━━━ Data
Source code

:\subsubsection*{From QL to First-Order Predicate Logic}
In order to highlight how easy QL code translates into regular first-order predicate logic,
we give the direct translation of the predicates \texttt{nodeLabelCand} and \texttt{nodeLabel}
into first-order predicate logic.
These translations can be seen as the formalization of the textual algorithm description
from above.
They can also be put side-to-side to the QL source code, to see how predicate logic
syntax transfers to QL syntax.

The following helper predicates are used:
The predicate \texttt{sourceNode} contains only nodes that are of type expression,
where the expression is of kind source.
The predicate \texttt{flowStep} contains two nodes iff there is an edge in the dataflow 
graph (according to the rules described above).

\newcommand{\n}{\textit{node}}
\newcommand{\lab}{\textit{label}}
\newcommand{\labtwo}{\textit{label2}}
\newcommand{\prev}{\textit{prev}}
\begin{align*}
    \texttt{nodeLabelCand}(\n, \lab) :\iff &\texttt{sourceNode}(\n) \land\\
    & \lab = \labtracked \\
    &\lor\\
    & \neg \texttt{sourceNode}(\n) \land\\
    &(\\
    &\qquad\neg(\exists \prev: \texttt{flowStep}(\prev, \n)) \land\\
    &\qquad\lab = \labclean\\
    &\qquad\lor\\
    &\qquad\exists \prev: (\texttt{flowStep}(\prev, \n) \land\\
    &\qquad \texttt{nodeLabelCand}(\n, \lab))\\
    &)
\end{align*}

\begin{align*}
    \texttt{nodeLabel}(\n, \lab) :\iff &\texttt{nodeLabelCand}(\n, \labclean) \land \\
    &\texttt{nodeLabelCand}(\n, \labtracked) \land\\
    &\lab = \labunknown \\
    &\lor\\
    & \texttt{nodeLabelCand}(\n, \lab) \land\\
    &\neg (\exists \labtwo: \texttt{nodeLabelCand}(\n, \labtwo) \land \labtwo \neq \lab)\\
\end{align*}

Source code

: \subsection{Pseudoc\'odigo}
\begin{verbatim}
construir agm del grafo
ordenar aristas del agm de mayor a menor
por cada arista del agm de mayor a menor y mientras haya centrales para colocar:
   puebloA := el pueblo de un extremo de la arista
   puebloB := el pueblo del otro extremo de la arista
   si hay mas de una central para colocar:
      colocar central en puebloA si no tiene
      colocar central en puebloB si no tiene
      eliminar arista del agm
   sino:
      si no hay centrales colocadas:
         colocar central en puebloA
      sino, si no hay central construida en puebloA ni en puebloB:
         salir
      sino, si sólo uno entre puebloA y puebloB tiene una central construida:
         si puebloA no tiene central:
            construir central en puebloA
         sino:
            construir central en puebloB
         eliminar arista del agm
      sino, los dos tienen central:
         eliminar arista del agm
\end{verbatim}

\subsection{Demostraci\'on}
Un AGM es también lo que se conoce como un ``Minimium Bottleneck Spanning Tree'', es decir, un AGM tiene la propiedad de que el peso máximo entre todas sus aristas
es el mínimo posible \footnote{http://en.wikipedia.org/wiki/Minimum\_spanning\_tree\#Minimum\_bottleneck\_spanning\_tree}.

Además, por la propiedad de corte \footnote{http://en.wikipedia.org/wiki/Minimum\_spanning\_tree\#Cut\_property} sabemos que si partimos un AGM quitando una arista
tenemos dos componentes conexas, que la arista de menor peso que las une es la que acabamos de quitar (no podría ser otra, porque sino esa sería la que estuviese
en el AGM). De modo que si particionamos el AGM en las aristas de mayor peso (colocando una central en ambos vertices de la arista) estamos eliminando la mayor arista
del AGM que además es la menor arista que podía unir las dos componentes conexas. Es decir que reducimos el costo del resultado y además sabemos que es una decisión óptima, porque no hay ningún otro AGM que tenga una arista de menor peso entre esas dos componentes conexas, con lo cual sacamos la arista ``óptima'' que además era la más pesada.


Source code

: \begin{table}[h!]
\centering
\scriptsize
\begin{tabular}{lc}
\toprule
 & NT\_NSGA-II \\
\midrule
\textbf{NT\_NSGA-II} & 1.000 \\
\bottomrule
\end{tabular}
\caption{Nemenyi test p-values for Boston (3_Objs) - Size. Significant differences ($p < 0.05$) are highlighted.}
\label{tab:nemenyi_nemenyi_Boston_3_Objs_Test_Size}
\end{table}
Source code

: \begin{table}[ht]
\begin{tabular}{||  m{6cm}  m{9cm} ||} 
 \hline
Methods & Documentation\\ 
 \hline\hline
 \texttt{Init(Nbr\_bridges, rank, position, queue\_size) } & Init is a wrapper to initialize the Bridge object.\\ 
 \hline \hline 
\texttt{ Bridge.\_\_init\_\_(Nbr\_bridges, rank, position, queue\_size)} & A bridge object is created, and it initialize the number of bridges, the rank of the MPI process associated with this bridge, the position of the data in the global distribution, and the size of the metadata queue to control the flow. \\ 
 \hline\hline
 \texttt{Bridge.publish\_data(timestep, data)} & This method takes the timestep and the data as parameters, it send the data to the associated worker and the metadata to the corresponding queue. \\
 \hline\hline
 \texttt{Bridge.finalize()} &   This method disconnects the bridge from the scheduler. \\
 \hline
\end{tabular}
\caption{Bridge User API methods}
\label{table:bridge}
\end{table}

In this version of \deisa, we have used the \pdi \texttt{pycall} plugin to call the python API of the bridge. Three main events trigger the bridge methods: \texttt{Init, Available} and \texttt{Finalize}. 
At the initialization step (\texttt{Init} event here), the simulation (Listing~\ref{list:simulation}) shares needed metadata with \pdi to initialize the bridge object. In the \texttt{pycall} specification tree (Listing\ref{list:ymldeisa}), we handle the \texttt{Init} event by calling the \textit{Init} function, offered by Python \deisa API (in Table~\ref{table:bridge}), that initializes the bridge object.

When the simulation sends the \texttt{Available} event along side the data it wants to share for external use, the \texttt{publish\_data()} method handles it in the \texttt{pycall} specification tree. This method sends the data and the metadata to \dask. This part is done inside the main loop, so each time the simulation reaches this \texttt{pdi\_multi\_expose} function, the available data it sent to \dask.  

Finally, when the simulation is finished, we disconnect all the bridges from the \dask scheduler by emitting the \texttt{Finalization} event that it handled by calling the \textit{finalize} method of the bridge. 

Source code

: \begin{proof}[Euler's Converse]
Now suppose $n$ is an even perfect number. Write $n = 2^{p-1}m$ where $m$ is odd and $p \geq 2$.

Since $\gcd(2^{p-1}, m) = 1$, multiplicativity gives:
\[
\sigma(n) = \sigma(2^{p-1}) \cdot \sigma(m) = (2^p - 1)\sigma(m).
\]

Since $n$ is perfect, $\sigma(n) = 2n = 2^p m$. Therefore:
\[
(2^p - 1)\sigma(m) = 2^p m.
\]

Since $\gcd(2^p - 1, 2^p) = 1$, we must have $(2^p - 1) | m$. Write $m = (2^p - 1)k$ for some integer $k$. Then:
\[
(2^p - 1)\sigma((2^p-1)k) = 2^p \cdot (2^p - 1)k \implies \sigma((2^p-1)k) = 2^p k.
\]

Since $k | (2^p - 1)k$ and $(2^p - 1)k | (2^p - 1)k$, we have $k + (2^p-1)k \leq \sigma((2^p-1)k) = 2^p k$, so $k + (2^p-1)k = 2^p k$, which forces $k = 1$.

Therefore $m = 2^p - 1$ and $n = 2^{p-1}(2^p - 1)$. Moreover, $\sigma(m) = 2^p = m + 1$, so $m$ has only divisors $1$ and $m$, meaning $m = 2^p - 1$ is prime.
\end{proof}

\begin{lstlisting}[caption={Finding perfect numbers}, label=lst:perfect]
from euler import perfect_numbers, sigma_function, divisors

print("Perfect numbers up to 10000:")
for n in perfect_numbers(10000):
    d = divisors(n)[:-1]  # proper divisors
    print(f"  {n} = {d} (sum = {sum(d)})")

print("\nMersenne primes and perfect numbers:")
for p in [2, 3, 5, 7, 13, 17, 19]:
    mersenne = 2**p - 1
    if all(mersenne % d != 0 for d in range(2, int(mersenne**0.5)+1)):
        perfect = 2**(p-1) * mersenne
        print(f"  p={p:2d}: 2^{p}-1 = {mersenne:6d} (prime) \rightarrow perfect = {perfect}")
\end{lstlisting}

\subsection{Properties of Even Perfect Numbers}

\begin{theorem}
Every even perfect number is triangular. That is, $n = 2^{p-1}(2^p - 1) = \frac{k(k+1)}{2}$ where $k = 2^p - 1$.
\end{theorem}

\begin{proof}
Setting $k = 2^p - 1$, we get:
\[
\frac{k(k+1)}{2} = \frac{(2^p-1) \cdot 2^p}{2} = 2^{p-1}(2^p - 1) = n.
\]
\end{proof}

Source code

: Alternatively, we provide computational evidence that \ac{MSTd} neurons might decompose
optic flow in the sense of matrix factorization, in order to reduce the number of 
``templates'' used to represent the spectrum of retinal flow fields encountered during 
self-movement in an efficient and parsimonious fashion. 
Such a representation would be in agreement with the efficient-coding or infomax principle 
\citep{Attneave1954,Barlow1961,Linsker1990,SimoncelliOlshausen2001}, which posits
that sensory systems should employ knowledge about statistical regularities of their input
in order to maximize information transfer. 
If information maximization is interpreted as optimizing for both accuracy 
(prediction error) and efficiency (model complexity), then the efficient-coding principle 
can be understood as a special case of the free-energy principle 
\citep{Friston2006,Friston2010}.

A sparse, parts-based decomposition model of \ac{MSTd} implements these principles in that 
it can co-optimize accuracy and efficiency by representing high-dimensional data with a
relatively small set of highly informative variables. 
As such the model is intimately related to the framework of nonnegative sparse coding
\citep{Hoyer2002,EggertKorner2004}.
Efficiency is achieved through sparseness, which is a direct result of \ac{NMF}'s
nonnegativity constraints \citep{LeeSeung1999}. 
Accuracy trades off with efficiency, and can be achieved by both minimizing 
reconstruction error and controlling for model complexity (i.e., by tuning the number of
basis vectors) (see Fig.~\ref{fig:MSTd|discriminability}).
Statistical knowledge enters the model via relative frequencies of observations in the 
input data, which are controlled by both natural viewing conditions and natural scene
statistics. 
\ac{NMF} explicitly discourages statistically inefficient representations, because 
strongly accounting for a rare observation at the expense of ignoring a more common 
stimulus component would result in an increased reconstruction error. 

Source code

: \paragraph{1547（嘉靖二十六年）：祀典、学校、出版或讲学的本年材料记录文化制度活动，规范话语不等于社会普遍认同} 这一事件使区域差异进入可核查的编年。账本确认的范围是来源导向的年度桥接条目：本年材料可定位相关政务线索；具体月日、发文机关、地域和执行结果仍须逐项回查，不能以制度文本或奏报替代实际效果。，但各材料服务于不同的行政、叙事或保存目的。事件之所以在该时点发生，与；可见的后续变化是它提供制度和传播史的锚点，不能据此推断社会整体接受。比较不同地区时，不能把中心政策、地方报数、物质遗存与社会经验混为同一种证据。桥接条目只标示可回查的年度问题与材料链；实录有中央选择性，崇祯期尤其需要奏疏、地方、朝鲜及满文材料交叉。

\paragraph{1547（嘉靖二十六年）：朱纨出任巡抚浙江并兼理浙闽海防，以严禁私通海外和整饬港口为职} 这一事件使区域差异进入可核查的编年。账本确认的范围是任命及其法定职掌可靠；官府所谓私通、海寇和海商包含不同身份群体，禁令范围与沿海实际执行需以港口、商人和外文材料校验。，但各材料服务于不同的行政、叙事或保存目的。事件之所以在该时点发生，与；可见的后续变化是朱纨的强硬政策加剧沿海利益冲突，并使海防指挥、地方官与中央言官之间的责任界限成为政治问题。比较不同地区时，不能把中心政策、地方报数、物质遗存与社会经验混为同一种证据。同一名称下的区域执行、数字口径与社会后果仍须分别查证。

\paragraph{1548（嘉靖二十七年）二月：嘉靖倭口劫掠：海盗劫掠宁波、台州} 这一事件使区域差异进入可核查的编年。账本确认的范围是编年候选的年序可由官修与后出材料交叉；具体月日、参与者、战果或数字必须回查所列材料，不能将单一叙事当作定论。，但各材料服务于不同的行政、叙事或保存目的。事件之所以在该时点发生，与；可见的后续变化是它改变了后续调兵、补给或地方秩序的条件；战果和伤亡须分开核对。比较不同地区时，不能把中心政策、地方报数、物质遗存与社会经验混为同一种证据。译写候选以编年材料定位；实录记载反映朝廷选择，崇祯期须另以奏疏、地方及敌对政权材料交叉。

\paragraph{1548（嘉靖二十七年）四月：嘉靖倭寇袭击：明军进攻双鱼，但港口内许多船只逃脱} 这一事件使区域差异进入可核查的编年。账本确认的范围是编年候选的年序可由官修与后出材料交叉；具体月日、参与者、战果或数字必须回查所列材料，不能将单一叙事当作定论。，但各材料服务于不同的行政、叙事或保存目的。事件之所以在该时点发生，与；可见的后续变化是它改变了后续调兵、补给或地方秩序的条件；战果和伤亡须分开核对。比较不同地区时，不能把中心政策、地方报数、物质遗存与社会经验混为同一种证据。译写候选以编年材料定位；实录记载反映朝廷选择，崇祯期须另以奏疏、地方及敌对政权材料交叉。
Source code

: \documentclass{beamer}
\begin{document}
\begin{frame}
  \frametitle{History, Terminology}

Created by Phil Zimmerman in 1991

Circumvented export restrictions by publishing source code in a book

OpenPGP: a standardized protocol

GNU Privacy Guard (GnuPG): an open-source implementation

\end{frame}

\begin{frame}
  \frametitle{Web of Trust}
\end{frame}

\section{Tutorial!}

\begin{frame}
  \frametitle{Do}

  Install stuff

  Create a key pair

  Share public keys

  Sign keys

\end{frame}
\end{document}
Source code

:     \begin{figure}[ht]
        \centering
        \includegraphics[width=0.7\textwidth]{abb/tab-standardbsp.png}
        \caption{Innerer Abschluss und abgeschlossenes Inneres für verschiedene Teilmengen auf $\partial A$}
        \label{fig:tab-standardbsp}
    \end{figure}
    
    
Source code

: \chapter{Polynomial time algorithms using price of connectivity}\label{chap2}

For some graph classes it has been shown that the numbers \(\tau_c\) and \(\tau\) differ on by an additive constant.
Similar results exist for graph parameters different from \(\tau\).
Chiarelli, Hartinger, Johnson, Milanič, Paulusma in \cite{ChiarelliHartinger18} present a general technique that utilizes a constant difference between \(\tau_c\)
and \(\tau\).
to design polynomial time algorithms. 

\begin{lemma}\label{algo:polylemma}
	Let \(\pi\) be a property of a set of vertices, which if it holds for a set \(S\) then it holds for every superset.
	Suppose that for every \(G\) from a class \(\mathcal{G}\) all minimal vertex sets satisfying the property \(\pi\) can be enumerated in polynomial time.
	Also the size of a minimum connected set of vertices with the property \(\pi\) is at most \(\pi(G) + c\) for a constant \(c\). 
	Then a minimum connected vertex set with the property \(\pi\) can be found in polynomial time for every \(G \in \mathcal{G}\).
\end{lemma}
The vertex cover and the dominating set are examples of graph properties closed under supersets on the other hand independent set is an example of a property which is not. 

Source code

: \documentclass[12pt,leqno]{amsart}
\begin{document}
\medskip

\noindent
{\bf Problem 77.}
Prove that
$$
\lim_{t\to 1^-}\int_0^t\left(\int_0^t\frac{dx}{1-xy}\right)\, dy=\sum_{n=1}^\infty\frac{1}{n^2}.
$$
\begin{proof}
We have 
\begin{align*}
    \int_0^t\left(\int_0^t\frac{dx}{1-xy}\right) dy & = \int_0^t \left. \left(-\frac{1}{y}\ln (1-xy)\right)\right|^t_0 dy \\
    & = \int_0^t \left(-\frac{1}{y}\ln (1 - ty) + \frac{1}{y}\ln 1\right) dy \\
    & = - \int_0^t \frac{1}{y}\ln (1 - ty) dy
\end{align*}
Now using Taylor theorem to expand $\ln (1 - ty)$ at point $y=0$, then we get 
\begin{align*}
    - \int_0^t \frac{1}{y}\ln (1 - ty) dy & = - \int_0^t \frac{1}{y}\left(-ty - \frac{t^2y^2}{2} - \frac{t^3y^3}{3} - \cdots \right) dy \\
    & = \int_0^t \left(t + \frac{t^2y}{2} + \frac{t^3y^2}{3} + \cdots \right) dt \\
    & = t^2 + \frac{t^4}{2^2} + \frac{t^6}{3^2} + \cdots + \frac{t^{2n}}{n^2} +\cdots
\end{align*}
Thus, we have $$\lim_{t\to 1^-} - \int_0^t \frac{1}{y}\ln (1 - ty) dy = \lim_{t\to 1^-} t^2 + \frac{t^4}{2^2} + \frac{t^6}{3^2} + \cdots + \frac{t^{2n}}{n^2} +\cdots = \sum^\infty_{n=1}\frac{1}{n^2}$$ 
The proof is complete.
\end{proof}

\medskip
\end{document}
━━━━━━
Problem description: Go through the material and select each line with the string "nodes" in it.

Response to the exercise:
The predicate \texttt{sourceNode} contains only nodes that are of type expression,
The predicate \texttt{flowStep} contains two nodes iff there is an edge in the dataflow 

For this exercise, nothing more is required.